_YOUR GOAL_. Transcribe all of the data exactly. Omit the pictures.

Start of DATA FOR THIS EXERCISE

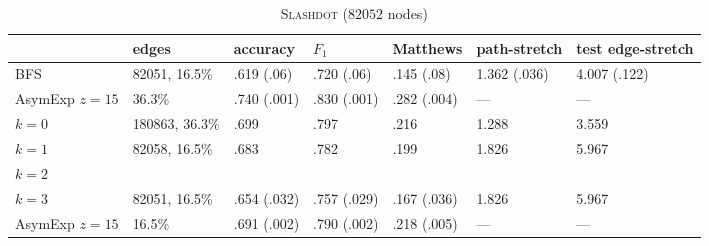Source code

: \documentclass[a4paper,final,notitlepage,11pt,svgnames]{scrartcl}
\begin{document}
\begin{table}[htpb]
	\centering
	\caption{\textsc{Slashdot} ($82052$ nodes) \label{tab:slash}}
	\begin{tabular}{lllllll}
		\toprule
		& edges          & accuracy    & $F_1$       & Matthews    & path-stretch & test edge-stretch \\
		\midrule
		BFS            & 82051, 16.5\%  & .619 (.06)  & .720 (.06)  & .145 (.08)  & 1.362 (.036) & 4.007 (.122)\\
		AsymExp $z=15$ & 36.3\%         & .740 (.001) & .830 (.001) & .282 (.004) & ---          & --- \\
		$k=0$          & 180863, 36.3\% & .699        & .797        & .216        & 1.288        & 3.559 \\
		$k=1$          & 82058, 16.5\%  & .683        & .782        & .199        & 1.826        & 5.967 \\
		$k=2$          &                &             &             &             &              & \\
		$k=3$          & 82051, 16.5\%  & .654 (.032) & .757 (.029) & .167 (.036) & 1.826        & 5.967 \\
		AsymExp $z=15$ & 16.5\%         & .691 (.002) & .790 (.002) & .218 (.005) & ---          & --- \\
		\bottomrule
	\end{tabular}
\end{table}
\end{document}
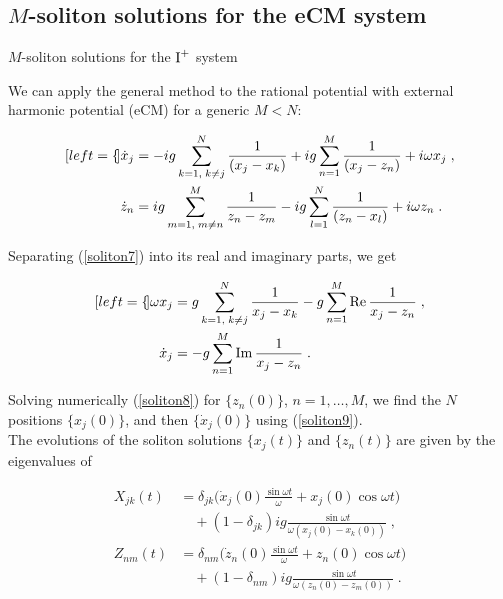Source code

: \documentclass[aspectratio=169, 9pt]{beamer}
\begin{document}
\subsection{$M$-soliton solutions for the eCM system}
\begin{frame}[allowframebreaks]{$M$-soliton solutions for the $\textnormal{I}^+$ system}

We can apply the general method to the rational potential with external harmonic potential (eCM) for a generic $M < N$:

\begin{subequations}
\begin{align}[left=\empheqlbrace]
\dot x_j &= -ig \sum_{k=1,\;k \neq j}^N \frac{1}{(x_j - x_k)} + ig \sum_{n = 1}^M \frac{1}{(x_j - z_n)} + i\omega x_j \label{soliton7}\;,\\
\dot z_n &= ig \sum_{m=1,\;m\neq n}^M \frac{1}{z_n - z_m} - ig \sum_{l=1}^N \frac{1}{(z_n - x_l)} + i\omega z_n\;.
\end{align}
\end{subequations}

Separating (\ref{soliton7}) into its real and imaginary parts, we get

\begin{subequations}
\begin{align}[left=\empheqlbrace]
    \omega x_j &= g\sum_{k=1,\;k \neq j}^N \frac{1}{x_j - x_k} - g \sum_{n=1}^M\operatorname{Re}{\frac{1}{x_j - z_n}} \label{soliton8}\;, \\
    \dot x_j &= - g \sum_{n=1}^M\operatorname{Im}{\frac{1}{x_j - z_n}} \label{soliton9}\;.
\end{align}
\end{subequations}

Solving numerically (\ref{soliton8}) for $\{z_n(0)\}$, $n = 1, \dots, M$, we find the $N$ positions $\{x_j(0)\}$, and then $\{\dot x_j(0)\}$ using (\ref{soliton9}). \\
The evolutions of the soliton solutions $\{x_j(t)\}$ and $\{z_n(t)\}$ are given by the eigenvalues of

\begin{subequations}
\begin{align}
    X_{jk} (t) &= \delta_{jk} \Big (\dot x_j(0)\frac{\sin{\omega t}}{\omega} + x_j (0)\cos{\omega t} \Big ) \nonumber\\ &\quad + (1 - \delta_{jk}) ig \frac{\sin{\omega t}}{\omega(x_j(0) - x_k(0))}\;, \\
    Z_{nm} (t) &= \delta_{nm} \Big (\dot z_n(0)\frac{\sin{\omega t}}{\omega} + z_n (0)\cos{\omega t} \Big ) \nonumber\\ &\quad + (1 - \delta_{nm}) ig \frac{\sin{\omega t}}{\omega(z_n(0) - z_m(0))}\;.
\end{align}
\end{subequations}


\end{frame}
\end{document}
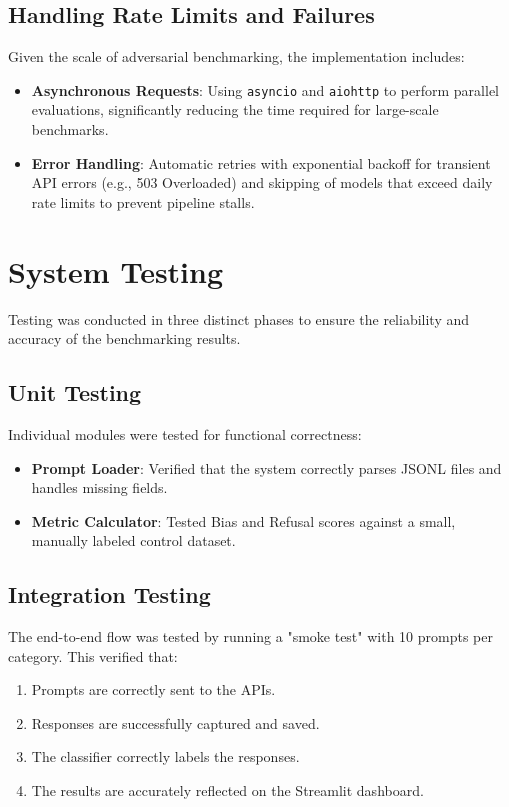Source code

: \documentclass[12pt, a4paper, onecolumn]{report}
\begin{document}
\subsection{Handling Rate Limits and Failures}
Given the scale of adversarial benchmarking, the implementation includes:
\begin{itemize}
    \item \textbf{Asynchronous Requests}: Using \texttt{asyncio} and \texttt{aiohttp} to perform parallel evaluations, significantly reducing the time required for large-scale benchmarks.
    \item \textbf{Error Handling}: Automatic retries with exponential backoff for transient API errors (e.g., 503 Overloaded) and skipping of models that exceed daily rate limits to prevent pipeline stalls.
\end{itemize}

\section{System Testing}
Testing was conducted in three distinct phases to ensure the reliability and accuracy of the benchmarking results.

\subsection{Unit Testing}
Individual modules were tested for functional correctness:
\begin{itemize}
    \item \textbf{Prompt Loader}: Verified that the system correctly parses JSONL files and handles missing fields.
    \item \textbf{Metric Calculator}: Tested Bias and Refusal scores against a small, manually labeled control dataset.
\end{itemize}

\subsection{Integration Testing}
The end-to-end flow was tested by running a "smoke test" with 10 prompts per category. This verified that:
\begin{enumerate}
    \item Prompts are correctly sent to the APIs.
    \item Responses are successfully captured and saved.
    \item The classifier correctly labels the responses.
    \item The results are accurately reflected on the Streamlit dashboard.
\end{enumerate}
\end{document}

End of DATA FOR THIS EXERCISE

_RESPONSE TO THE TASK_.
Source code

: \documentclass[a4paper,final,notitlepage,11pt,svgnames]{scrartcl}
\begin{document}
\begin{table}[htpb]
	\centering
	\caption{\textsc{Slashdot} ($82052$ nodes) \label{tab:slash}}
	\begin{tabular}{lllllll}
		\toprule
		& edges          & accuracy    & $F_1$       & Matthews    & path-stretch & test edge-stretch \\
		\midrule
		BFS            & 82051, 16.5\%  & .619 (.06)  & .720 (.06)  & .145 (.08)  & 1.362 (.036) & 4.007 (.122)\\
		AsymExp $z=15$ & 36.3\%         & .740 (.001) & .830 (.001) & .282 (.004) & ---          & --- \\
		$k=0$          & 180863, 36.3\% & .699        & .797        & .216        & 1.288        & 3.559 \\
		$k=1$          & 82058, 16.5\%  & .683        & .782        & .199        & 1.826        & 5.967 \\
		$k=2$          &                &             &             &             &              & \\
		$k=3$          & 82051, 16.5\%  & .654 (.032) & .757 (.029) & .167 (.036) & 1.826        & 5.967 \\
		AsymExp $z=15$ & 16.5\%         & .691 (.002) & .790 (.002) & .218 (.005) & ---          & --- \\
		\bottomrule
	\end{tabular}
\end{table}
\end{document}
Source code

: \documentclass[aspectratio=169, 9pt]{beamer}
\begin{document}
\subsection{$M$-soliton solutions for the eCM system}
\begin{frame}[allowframebreaks]{$M$-soliton solutions for the $\textnormal{I}^+$ system}

We can apply the general method to the rational potential with external harmonic potential (eCM) for a generic $M < N$:

\begin{subequations}
\begin{align}[left=\empheqlbrace]
\dot x_j &= -ig \sum_{k=1,\;k \neq j}^N \frac{1}{(x_j - x_k)} + ig \sum_{n = 1}^M \frac{1}{(x_j - z_n)} + i\omega x_j \label{soliton7}\;,\\
\dot z_n &= ig \sum_{m=1,\;m\neq n}^M \frac{1}{z_n - z_m} - ig \sum_{l=1}^N \frac{1}{(z_n - x_l)} + i\omega z_n\;.
\end{align}
\end{subequations}

Separating (\ref{soliton7}) into its real and imaginary parts, we get

\begin{subequations}
\begin{align}[left=\empheqlbrace]
    \omega x_j &= g\sum_{k=1,\;k \neq j}^N \frac{1}{x_j - x_k} - g \sum_{n=1}^M\operatorname{Re}{\frac{1}{x_j - z_n}} \label{soliton8}\;, \\
    \dot x_j &= - g \sum_{n=1}^M\operatorname{Im}{\frac{1}{x_j - z_n}} \label{soliton9}\;.
\end{align}
\end{subequations}

Solving numerically (\ref{soliton8}) for $\{z_n(0)\}$, $n = 1, \dots, M$, we find the $N$ positions $\{x_j(0)\}$, and then $\{\dot x_j(0)\}$ using (\ref{soliton9}). \\
The evolutions of the soliton solutions $\{x_j(t)\}$ and $\{z_n(t)\}$ are given by the eigenvalues of

\begin{subequations}
\begin{align}
    X_{jk} (t) &= \delta_{jk} \Big (\dot x_j(0)\frac{\sin{\omega t}}{\omega} + x_j (0)\cos{\omega t} \Big ) \nonumber\\ &\quad + (1 - \delta_{jk}) ig \frac{\sin{\omega t}}{\omega(x_j(0) - x_k(0))}\;, \\
    Z_{nm} (t) &= \delta_{nm} \Big (\dot z_n(0)\frac{\sin{\omega t}}{\omega} + z_n (0)\cos{\omega t} \Big ) \nonumber\\ &\quad + (1 - \delta_{nm}) ig \frac{\sin{\omega t}}{\omega(z_n(0) - z_m(0))}\;.
\end{align}
\end{subequations}


\end{frame}
\end{document}
Source code

: \documentclass[12pt, a4paper, onecolumn]{report}
\begin{document}
\subsection{Handling Rate Limits and Failures}
Given the scale of adversarial benchmarking, the implementation includes:
\begin{itemize}
    \item \textbf{Asynchronous Requests}: Using \texttt{asyncio} and \texttt{aiohttp} to perform parallel evaluations, significantly reducing the time required for large-scale benchmarks.
    \item \textbf{Error Handling}: Automatic retries with exponential backoff for transient API errors (e.g., 503 Overloaded) and skipping of models that exceed daily rate limits to prevent pipeline stalls.
\end{itemize}

\section{System Testing}
Testing was conducted in three distinct phases to ensure the reliability and accuracy of the benchmarking results.

\subsection{Unit Testing}
Individual modules were tested for functional correctness:
\begin{itemize}
    \item \textbf{Prompt Loader}: Verified that the system correctly parses JSONL files and handles missing fields.
    \item \textbf{Metric Calculator}: Tested Bias and Refusal scores against a small, manually labeled control dataset.
\end{itemize}

\subsection{Integration Testing}
The end-to-end flow was tested by running a "smoke test" with 10 prompts per category. This verified that:
\begin{enumerate}
    \item Prompts are correctly sent to the APIs.
    \item Responses are successfully captured and saved.
    \item The classifier correctly labels the responses.
    \item The results are accurately reflected on the Streamlit dashboard.
\end{enumerate}
\end{document}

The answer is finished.